Then I saw the final mark of doom.
Over the ordered rows of the yellow-berried paline bushes flew a great crowd of mirvols. The brilliance of the riders’ clothing and armor gave me no hope. They swept on effortlessly, their weapons winking on the backs of the flyers, brave in the mingled streaming light of the Suns of Scorpio. They swooped down in a maelstrom of flashing wings to finish me.
I felt a blow sledge across the back of my head. I felt it very briefly. My skull is thick, but the blow felled me. And, as I pitched forward into the blackness of Notor Zan, I had the last thought that, anyway, all this had been no business of mine.
Chapter Three
The wonderful world of Kregen under Antares possesses, besides the twin suns, seven moons. When all of these nine luminous bodies are below the horizon there rises Notor Zan, the Tenth Lord, the Lord of Blackness.
I clawed back out of the star-spangled black cloak of Notor Zan to hear a gruff but firm and kindly voice saying: “So you still live, Jikai. Truly, your gods hold you in high favor.”

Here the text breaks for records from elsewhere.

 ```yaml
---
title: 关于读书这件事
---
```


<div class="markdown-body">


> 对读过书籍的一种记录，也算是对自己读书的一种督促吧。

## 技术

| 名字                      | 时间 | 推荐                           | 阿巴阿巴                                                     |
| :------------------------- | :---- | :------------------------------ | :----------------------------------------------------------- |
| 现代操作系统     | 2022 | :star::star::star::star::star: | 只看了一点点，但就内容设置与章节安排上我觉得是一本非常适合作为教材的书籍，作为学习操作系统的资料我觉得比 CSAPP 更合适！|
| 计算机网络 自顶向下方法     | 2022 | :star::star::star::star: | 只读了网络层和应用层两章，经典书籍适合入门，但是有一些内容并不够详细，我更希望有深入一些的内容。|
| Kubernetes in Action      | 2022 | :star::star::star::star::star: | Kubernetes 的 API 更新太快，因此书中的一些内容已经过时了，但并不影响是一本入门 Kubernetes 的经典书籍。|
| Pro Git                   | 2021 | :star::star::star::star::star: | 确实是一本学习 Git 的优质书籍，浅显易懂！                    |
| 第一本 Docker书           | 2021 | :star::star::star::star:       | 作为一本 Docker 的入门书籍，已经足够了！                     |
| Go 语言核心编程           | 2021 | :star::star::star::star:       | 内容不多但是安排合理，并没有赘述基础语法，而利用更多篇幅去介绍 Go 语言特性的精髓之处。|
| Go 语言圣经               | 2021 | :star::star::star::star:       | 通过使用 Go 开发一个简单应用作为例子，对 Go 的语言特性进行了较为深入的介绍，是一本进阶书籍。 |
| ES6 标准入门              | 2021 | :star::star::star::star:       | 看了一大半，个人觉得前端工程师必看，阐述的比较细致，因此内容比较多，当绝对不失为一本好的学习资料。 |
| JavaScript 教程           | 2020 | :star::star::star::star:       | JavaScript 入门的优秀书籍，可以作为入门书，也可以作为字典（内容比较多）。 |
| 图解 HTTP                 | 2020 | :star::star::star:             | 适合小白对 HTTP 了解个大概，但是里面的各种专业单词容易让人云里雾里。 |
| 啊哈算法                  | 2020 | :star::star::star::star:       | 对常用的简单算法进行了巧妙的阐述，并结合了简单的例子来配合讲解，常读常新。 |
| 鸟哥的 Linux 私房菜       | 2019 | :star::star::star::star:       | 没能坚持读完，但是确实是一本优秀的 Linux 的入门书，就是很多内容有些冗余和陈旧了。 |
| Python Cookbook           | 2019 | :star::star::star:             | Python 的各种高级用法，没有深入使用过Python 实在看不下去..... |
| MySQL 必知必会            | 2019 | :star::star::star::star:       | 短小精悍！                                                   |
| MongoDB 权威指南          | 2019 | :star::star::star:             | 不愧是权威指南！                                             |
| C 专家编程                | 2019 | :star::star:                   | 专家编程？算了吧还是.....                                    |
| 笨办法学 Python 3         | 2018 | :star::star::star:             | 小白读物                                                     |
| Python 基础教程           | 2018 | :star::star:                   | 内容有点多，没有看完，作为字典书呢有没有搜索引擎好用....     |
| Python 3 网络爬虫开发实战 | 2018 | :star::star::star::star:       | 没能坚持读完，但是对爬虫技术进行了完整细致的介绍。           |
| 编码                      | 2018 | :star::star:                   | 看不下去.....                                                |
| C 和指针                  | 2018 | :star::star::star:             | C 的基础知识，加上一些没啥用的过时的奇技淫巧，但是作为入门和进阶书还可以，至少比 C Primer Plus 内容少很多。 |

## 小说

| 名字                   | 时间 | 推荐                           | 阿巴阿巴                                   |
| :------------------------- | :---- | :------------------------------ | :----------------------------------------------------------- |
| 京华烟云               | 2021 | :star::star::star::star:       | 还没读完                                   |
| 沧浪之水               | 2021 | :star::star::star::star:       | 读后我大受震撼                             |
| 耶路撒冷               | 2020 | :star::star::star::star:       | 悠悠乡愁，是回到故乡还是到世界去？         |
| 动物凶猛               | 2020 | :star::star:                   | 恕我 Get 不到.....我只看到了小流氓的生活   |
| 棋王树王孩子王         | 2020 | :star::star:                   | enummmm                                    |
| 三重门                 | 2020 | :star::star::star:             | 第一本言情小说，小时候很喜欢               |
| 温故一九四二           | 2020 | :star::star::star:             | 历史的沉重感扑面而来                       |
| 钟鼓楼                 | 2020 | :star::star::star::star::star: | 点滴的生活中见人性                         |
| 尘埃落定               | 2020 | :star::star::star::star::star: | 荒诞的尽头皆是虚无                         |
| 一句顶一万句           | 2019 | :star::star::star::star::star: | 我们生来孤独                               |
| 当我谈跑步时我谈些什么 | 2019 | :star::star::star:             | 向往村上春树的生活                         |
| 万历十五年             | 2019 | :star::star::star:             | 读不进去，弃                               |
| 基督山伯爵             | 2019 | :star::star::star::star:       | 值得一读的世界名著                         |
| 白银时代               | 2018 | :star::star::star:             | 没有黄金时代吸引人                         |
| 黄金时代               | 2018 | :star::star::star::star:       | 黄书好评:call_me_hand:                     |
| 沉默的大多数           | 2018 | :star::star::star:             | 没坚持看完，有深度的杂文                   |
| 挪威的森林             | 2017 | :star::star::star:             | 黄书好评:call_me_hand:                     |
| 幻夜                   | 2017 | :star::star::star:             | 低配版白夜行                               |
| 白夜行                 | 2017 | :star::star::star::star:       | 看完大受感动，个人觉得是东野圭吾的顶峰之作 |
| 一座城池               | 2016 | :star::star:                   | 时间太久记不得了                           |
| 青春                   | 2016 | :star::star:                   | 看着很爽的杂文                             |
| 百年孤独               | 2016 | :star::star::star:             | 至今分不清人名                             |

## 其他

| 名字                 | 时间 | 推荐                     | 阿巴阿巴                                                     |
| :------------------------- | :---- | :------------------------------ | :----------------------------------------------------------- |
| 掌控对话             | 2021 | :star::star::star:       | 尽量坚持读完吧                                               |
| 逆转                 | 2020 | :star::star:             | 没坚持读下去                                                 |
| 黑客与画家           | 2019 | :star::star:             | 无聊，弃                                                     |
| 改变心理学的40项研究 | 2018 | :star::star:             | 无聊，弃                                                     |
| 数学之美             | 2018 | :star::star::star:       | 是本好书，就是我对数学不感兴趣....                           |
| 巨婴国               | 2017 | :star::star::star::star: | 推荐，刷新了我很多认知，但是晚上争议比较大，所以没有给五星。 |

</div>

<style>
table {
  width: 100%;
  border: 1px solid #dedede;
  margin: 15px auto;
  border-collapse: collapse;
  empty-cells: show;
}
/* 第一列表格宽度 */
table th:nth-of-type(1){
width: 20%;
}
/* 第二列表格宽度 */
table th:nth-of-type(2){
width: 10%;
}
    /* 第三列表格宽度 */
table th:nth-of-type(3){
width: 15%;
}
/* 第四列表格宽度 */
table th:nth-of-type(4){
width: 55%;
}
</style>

Even then I was canny enough, through the clanging resonance of all the bells of Beng-Kishi, that carillon ringing in my skull, to understand that this man was not prepared to commit himself to mentioning any specific god or spirit or guardian. He would no doubt wish me to commit myself first. My eyes opened and I blinked.
He was not a flutsman.
He was apim, like myself, a tall, well-built, grave man, with eyes that showed a deeper pain, even, than that caused by this attack on his village. For I could now guess what had happened. The maelstrom of mirvols which had swept about me had borne, not reinforcements for the flutsmen, but the returning warriors of the village. And so it proved. I had been dragged out from the corpses, washed, placed in a bed in the chief house, watched over, my head bandaged and my various cuts doctored, and now, here came a fusty little doctor bearing his linen-covered tray of needles. My host said in his grave way: “Allow Hernli to see to you, Jikai, and then, when you are recovered, it will be my privilege to talk to you.”
I did not reply. The doctor was already sticking his acupuncture needles in me, and twirling them, and with that amazing fluency that never ceases to astonish, he banished my aches and pains. I do not smile easily, but I cracked a grimace for the doctor, at which he started back, and said, “Are you still in pain, Horter? That is strange, for I have found the lines with exactitude-”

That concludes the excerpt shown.